Night after night, Shahrzad beguiles Khalid, weaving stories that enchant, ensuring her survival, though she knows each dawn could be her last. But something she never expected begins to happen: Khalid is nothing like what she’d imagined him to be. This monster is a boy with a tormented heart. Incredibly, Shahrzad finds herself falling in love. How is this possible? It’s an unforgivable betrayal. Still, Shahrzad has come to understand all is not as it seems in this palace of marble and stone. She resolves to uncover whatever secrets lurk and, despite her love, be ready to take Khalid’s life as retribution for the many lives he’s stolen. Can their love survive this world of stories and secrets?

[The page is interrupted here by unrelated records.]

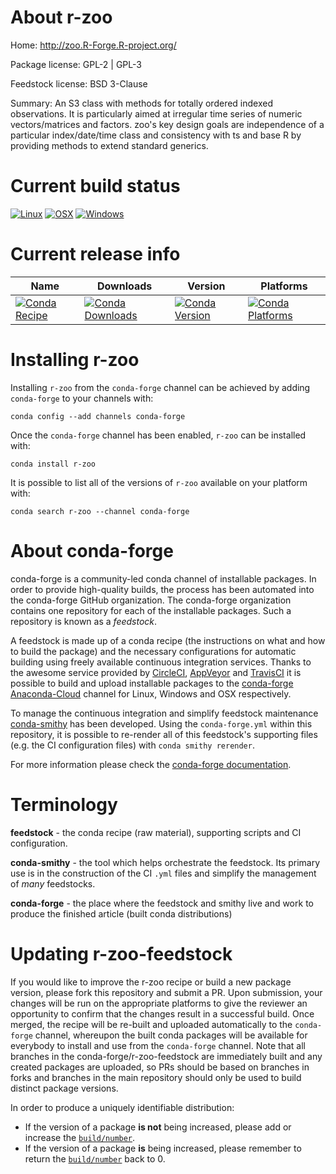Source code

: About r-zoo
===========

Home: http://zoo.R-Forge.R-project.org/

Package license: GPL-2 | GPL-3

Feedstock license: BSD 3-Clause

Summary: An S3 class with methods for totally ordered indexed observations. It is particularly aimed at irregular time series of numeric vectors/matrices and factors. zoo's key design goals are independence of a particular index/date/time class and consistency with ts and base R by providing methods to extend standard generics.



Current build status
====================

[![Linux](https://img.shields.io/circleci/project/github/conda-forge/r-zoo-feedstock/master.svg?label=Linux)](https://circleci.com/gh/conda-forge/r-zoo-feedstock)
[![OSX](https://img.shields.io/travis/conda-forge/r-zoo-feedstock/master.svg?label=macOS)](https://travis-ci.org/conda-forge/r-zoo-feedstock)
[![Windows](https://img.shields.io/appveyor/ci/conda-forge/r-zoo-feedstock/master.svg?label=Windows)](https://ci.appveyor.com/project/conda-forge/r-zoo-feedstock/branch/master)

Current release info
====================

| Name | Downloads | Version | Platforms |
| --- | --- | --- | --- |
| [![Conda Recipe](https://img.shields.io/badge/recipe-r--zoo-green.svg)](https://anaconda.org/conda-forge/r-zoo) | [![Conda Downloads](https://img.shields.io/conda/dn/conda-forge/r-zoo.svg)](https://anaconda.org/conda-forge/r-zoo) | [![Conda Version](https://img.shields.io/conda/vn/conda-forge/r-zoo.svg)](https://anaconda.org/conda-forge/r-zoo) | [![Conda Platforms](https://img.shields.io/conda/pn/conda-forge/r-zoo.svg)](https://anaconda.org/conda-forge/r-zoo) |

Installing r-zoo
================

Installing `r-zoo` from the `conda-forge` channel can be achieved by adding `conda-forge` to your channels with:

```
conda config --add channels conda-forge
```

Once the `conda-forge` channel has been enabled, `r-zoo` can be installed with:

```
conda install r-zoo
```

It is possible to list all of the versions of `r-zoo` available on your platform with:

```
conda search r-zoo --channel conda-forge
```


About conda-forge
=================

conda-forge is a community-led conda channel of installable packages.
In order to provide high-quality builds, the process has been automated into the
conda-forge GitHub organization. The conda-forge organization contains one repository
for each of the installable packages. Such a repository is known as a *feedstock*.

A feedstock is made up of a conda recipe (the instructions on what and how to build
the package) and the necessary configurations for automatic building using freely
available continuous integration services. Thanks to the awesome service provided by
[CircleCI](https://circleci.com/), [AppVeyor](https://www.appveyor.com/)
and [TravisCI](https://travis-ci.org/) it is possible to build and upload installable
packages to the [conda-forge](https://anaconda.org/conda-forge)
[Anaconda-Cloud](https://anaconda.org/) channel for Linux, Windows and OSX respectively.

To manage the continuous integration and simplify feedstock maintenance
[conda-smithy](https://github.com/conda-forge/conda-smithy) has been developed.
Using the ``conda-forge.yml`` within this repository, it is possible to re-render all of
this feedstock's supporting files (e.g. the CI configuration files) with ``conda smithy rerender``.

For more information please check the [conda-forge documentation](https://conda-forge.org/docs/).

Terminology
===========

**feedstock** - the conda recipe (raw material), supporting scripts and CI configuration.

**conda-smithy** - the tool which helps orchestrate the feedstock.
                   Its primary use is in the construction of the CI ``.yml`` files
                   and simplify the management of *many* feedstocks.

**conda-forge** - the place where the feedstock and smithy live and work to
                  produce the finished article (built conda distributions)


Updating r-zoo-feedstock
========================

If you would like to improve the r-zoo recipe or build a new
package version, please fork this repository and submit a PR. Upon submission,
your changes will be run on the appropriate platforms to give the reviewer an
opportunity to confirm that the changes result in a successful build. Once
merged, the recipe will be re-built and uploaded automatically to the
`conda-forge` channel, whereupon the built conda packages will be available for
everybody to install and use from the `conda-forge` channel.
Note that all branches in the conda-forge/r-zoo-feedstock are
immediately built and any created packages are uploaded, so PRs should be based
on branches in forks and branches in the main repository should only be used to
build distinct package versions.

In order to produce a uniquely identifiable distribution:
 * If the version of a package **is not** being increased, please add or increase
   the [``build/number``](https://conda.io/docs/user-guide/tasks/build-packages/define-metadata.html#build-number-and-string).
 * If the version of a package **is** being increased, please remember to return
   the [``build/number``](https://conda.io/docs/user-guide/tasks/build-packages/define-metadata.html#build-number-and-string)
   back to 0.
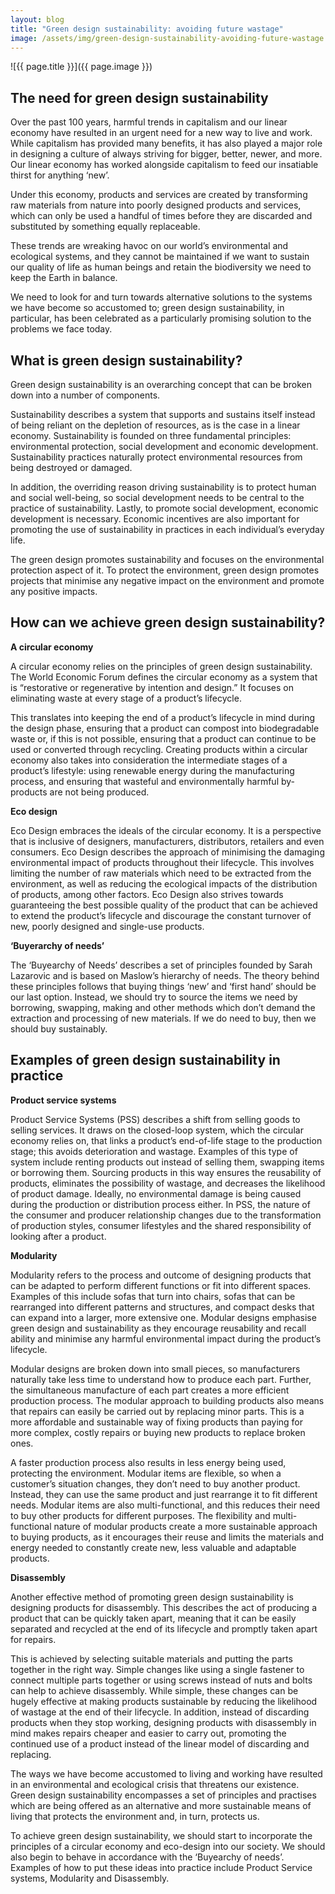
 ```yaml
---
layout: blog
title: "Green design sustainability: avoiding future wastage"
image: /assets/img/green-design-sustainability-avoiding-future-wastage.jpg
---
```

![{{ page.title }}]({{ page.image }})


## The need for green design sustainability
Over the past 100 years, harmful trends in capitalism and our linear economy have resulted in an urgent need for a new way to live and work. While capitalism has provided many benefits, it has also played a major role in designing a culture of always striving for bigger, better, newer, and more. Our linear economy has worked alongside capitalism to feed our insatiable thirst for anything ‘new’.

Under this economy, products and services are created by transforming raw materials from nature into poorly designed products and services, which can only be used a handful of times before they are discarded and substituted by something equally replaceable.

These trends are wreaking havoc on our world’s environmental and ecological systems, and they cannot be maintained if we want to sustain our quality of life as human beings and retain the biodiversity we need to keep the Earth in balance.

We need to look for and turn towards alternative solutions to the systems we have become so accustomed to; green design sustainability, in particular, has been celebrated as a particularly promising solution to the problems we face today.

## What is green design sustainability?
Green design sustainability is an overarching concept that can be broken down into a number of components.

Sustainability describes a system that supports and sustains itself instead of being reliant on the depletion of resources, as is the case in a linear economy. Sustainability is founded on three fundamental principles: environmental protection, social development and economic development. Sustainability practices naturally protect environmental resources from being destroyed or damaged.

In addition, the overriding reason driving sustainability is to protect human and social well-being, so social development needs to be central to the practice of sustainability. Lastly, to promote social development, economic development is necessary. Economic incentives are also important for promoting the use of sustainability in practices in each individual’s everyday life.

The green design promotes sustainability and focuses on the environmental protection aspect of it. To protect the environment, green design promotes projects that minimise any negative impact on the environment and promote any positive impacts.

## How can we achieve green design sustainability?
**A circular economy**

A circular economy relies on the principles of green design sustainability. The World Economic Forum defines the circular economy as a system that is “restorative or regenerative by intention and design.” It focuses on eliminating waste at every stage of a product’s lifecycle.

This translates into keeping the end of a product’s lifecycle in mind during the design phase, ensuring that a product can compost into biodegradable waste or, if this is not possible, ensuring that a product can continue to be used or converted through recycling. Creating products within a circular economy also takes into consideration the intermediate stages of a product’s lifestyle: using renewable energy during the manufacturing process, and ensuring that wasteful and environmentally harmful by-products are not being produced.

**Eco design**

Eco Design embraces the ideals of the circular economy. It is a perspective that is inclusive of designers, manufacturers, distributors, retailers and even consumers. Eco Design describes the approach of minimising the damaging environmental impact of products throughout their lifecycle. This involves limiting the number of raw materials which need to be extracted from the environment, as well as reducing the ecological impacts of the distribution of products, among other factors. Eco Design also strives towards guaranteeing the best possible quality of the product that can be achieved to extend the product’s lifecycle and discourage the constant turnover of new, poorly designed and single-use products.

**‘Buyerarchy of needs’**

The ‘Buyearchy of Needs’ describes a set of principles founded by Sarah Lazarovic and is based on Maslow’s hierarchy of needs. The theory behind these principles follows that buying things ‘new’ and ‘first hand’ should be our last option. Instead, we should try to source the items we need by borrowing, swapping, making and other methods which don’t demand the extraction and processing of new materials. If we do need to buy, then we should buy sustainably.

## Examples of green design sustainability in practice
**Product service systems**

Product Service Systems (PSS) describes a shift from selling goods to selling services. It draws on the closed-loop system, which the circular economy relies on, that links a product’s end-of-life stage to the production stage; this avoids deterioration and wastage. Examples of this type of system include renting products out instead of selling them, swapping items or borrowing them. Sourcing products in this way ensures the reusability of products, eliminates the possibility of wastage, and decreases the likelihood of product damage. Ideally, no environmental damage is being caused during the production or distribution process either. In PSS, the nature of the consumer and producer relationship changes due to the transformation of production styles, consumer lifestyles and the shared responsibility of looking after a product.

**Modularity**

Modularity refers to the process and outcome of designing products that can be adapted to perform different functions or fit into different spaces. Examples of this include sofas that turn into chairs, sofas that can be rearranged into different patterns and structures, and compact desks that can expand into a larger, more extensive one. Modular designs emphasise green design and sustainability as they encourage reusability and recall ability and minimise any harmful environmental impact during the product’s lifecycle.

Modular designs are broken down into small pieces, so manufacturers naturally take less time to understand how to produce each part. Further, the simultaneous manufacture of each part creates a more efficient production process. The modular approach to building products also means that repairs can easily be carried out by replacing minor parts. This is a more affordable and sustainable way of fixing products than paying for more complex, costly repairs or buying new products to replace broken ones.

A faster production process also results in less energy being used, protecting the environment. Modular items are flexible, so when a customer’s situation changes, they don’t need to buy another product. Instead, they can use the same product and just rearrange it to fit different needs. Modular items are also multi-functional, and this reduces their need to buy other products for different purposes. The flexibility and multi-functional nature of modular products create a more sustainable approach to buying products, as it encourages their reuse and limits the materials and energy needed to constantly create new, less valuable and adaptable products.

**Disassembly**

Another effective method of promoting green design sustainability is designing products for disassembly. This describes the act of producing a product that can be quickly taken apart, meaning that it can be easily separated and recycled at the end of its lifecycle and promptly taken apart for repairs.

This is achieved by selecting suitable materials and putting the parts together in the right way. Simple changes like using a single fastener to connect multiple parts together or using screws instead of nuts and bolts can help to achieve disassembly. While simple, these changes can be hugely effective at making products sustainable by reducing the likelihood of wastage at the end of their lifecycle. In addition, instead of discarding products when they stop working, designing products with disassembly in mind makes repairs cheaper and easier to carry out, promoting the continued use of a product instead of the linear model of discarding and replacing.

The ways we have become accustomed to living and working have resulted in an environmental and ecological crisis that threatens our existence. Green design sustainability encompasses a set of principles and practises which are being offered as an alternative and more sustainable means of living that protects the environment and, in turn, protects us.

To achieve green design sustainability, we should start to incorporate the principles of a circular economy and eco-design into our society. We should also begin to behave in accordance with the ‘Buyearchy of needs’. Examples of how to put these ideas into practice include Product Service systems, Modularity and Disassembly.
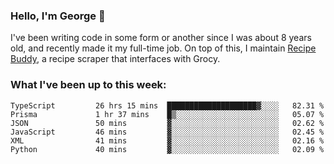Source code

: ### Hello, I'm George 👋

I've been writing code in some form or another since I was about 8 years old, and recently made it my full-time job. On top of this, I maintain [Recipe Buddy](https://github.com/georgegebbett/recipe-buddy), a recipe scraper that interfaces with Grocy.  

<!--
**georgegebbett/georgegebbett** is a ✨ _special_ ✨ repository because its `README.md` (this file) appears on your GitHub profile.

Here are some ideas to get you started:

- 🔭 I’m currently working on ...
- 🌱 I’m currently learning ...
- 👯 I’m looking to collaborate on ...
- 🤔 I’m looking for help with ...
- 💬 Ask me about ...
- 📫 How to reach me: ...
- 😄 Pronouns: ...
- ⚡ Fun fact: ...
-->

### What I've been up to this week:
<!--START_SECTION:waka-->

```text
TypeScript         26 hrs 15 mins  ████████████████████▓░░░░   82.31 %
Prisma             1 hr 37 mins    █▒░░░░░░░░░░░░░░░░░░░░░░░   05.07 %
JSON               50 mins         ▓░░░░░░░░░░░░░░░░░░░░░░░░   02.62 %
JavaScript         46 mins         ▓░░░░░░░░░░░░░░░░░░░░░░░░   02.45 %
XML                41 mins         ▓░░░░░░░░░░░░░░░░░░░░░░░░   02.16 %
Python             40 mins         ▓░░░░░░░░░░░░░░░░░░░░░░░░   02.09 %
```

<!--END_SECTION:waka-->
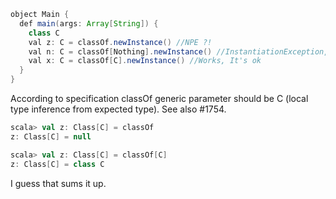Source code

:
 ```java
object Main {
  def main(args: Array[String]) {
    class C
    val z: C = classOf.newInstance() //NPE ?!
    val n: C = classOf[Nothing].newInstance() //InstantiationException, It's ok
    val x: C = classOf[C].newInstance() //Works, It's ok
  }
}
```

According to specification classOf generic parameter should be C (local type inference from expected type).
See also #1754.
```scala
scala> val z: Class[C] = classOf
z: Class[C] = null

scala> val z: Class[C] = classOf[C]
z: Class[C] = class C
```
I guess that sums it up.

Lovely people, please be aware that this review will contain SPOILERS (like major spoilers, not just tiny unimportant ones), so if you haven’t read this book, you should probably stay away. Just sayin’. I wanted to write a normal review but then I decided that I wanted to rant a bit and I can’t do that without discussing some plot points that happen later in the book. Also, if you’re feeling very protective about this novel, you should probably skip this as well. I won’t be posting this to any of the usual sites like Goodreads, I don’t want to spread misery around, but this is my place and I think I can safely express my opinion here.

This was actually the first book I read after my son was born earlier this month, so I was a hormonal mess at the time, which – if you think about it – should make me more lenient in my criticism. But I just didn’t like this story that much. I know I’m a black sheep in this case, the majority of the reviews I’ve seen around the blogosphere were very favourable, so I’m guessing I had the misfortune of encountering a huge number of my pet peeves in a single book. Eh.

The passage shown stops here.